Task to complete
Pictures appear among the records below and must be omitted. Repeat exactly the lines from the line with "Balne12345/Balne12345 is a" to the line with "# 4x4 Sudoku Puzzle Game", both included.

-- Data excerpts follows --

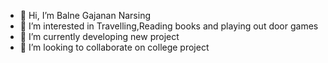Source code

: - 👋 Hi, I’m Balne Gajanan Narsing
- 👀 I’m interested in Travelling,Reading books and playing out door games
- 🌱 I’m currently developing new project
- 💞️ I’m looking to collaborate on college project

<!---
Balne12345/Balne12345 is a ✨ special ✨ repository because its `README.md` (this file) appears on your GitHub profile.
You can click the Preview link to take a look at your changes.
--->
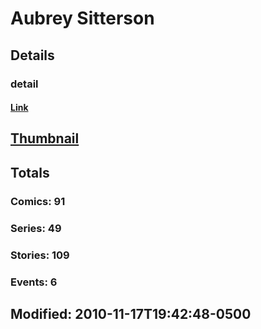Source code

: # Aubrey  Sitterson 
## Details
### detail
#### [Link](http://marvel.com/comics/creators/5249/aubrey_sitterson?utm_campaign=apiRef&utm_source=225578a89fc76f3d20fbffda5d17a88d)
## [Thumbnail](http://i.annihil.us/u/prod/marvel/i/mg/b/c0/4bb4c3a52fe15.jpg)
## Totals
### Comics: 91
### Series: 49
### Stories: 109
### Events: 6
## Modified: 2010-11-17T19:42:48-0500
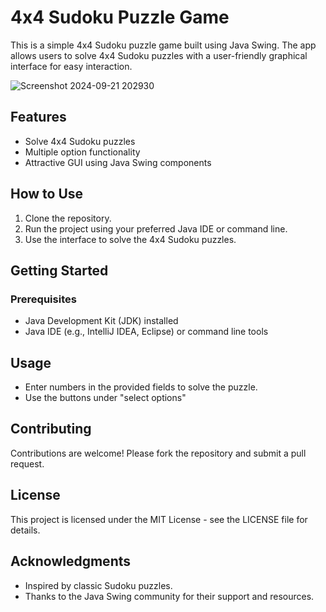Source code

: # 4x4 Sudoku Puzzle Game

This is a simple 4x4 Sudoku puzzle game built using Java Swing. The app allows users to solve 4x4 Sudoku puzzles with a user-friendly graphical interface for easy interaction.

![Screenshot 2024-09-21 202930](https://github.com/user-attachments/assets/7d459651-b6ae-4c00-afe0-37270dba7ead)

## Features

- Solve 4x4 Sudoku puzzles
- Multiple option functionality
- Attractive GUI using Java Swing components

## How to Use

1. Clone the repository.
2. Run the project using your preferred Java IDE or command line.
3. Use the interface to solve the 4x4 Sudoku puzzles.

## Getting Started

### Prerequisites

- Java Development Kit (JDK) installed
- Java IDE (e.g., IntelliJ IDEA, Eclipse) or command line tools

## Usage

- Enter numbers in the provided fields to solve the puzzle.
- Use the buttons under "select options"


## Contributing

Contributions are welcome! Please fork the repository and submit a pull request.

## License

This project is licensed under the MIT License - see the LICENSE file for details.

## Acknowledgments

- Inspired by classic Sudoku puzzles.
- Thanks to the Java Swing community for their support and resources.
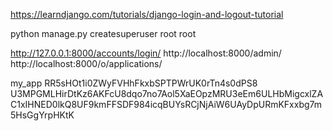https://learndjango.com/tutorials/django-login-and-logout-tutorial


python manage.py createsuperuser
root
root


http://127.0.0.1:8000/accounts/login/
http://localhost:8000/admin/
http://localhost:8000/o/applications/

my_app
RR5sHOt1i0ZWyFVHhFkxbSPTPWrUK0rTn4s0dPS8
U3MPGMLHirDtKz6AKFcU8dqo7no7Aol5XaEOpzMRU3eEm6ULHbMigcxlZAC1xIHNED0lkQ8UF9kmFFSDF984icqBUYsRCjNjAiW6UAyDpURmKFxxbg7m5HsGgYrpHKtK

-- Data excerpts concluded --

Expected answer
Balne12345/Balne12345 is a ✨ special ✨ repository because its `README.md` (this file) appears on your GitHub profile.
You can click the Preview link to take a look at your changes.
--->
Source code

: # Aubrey  Sitterson 
## Details
### detail
#### [Link](http://marvel.com/comics/creators/5249/aubrey_sitterson?utm_campaign=apiRef&utm_source=225578a89fc76f3d20fbffda5d17a88d)
## [Thumbnail](http://i.annihil.us/u/prod/marvel/i/mg/b/c0/4bb4c3a52fe15.jpg)
## Totals
### Comics: 91
### Series: 49
### Stories: 109
### Events: 6
## Modified: 2010-11-17T19:42:48-0500
Source code

: # 4x4 Sudoku Puzzle Game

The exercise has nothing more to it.